WHAT NEEDS TO BE DONE:
All of the data should be repeated exactly; pictures are not part of the copy.

'''

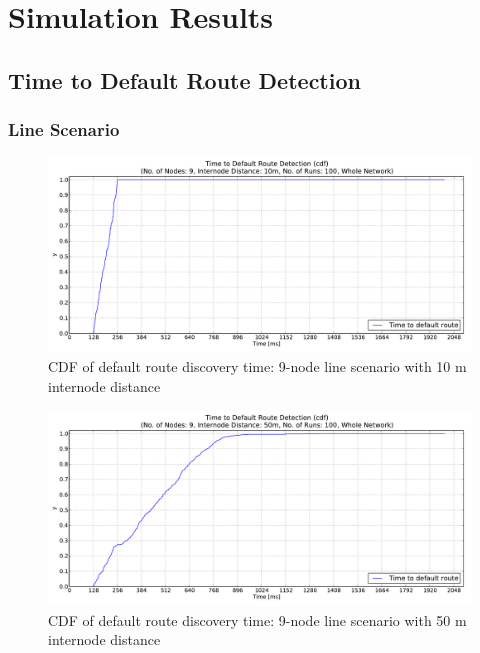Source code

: \chapter{Simulation Results}

\section{Time to Default Route Detection}
\label{Appx:cdf}
\subsection{Line Scenario}
\label{Appx:cdf:line}
\begin{figure}[htpb]
  \begin{center}
    \leavevmode
      \includegraphics[scale=0.38]
      {Pics/results/9/MRHOF/line/dist10_montecarlo_cdf_hist.pdf}
   \caption{CDF of default route discovery time: 9-node line scenario with 10 m internode distance}
   \label{fig:9_MRHOF_line_10_cdf}
  \end{center}
\end{figure}

\begin{figure}[htpb]
  \begin{center}
    \leavevmode
        \includegraphics[scale=0.38]
      {Pics/results/9/MRHOF/line/dist50_montecarlo_cdf_hist.pdf}
   \caption{CDF of default route discovery time: 9-node line scenario with 50 m internode distance}
   \label{fig:9_MRHOF_line_50_cdf}
  \end{center}
\end{figure}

'''

SOLUTION:
Source code

: \chapter{Simulation Results}

\section{Time to Default Route Detection}
\label{Appx:cdf}
\subsection{Line Scenario}
\label{Appx:cdf:line}
\begin{figure}[htpb]
  \begin{center}
    \leavevmode
      \includegraphics[scale=0.38]
      {Pics/results/9/MRHOF/line/dist10_montecarlo_cdf_hist.pdf}
   \caption{CDF of default route discovery time: 9-node line scenario with 10 m internode distance}
   \label{fig:9_MRHOF_line_10_cdf}
  \end{center}
\end{figure}

\begin{figure}[htpb]
  \begin{center}
    \leavevmode
        \includegraphics[scale=0.38]
      {Pics/results/9/MRHOF/line/dist50_montecarlo_cdf_hist.pdf}
   \caption{CDF of default route discovery time: 9-node line scenario with 50 m internode distance}
   \label{fig:9_MRHOF_line_50_cdf}
  \end{center}
\end{figure}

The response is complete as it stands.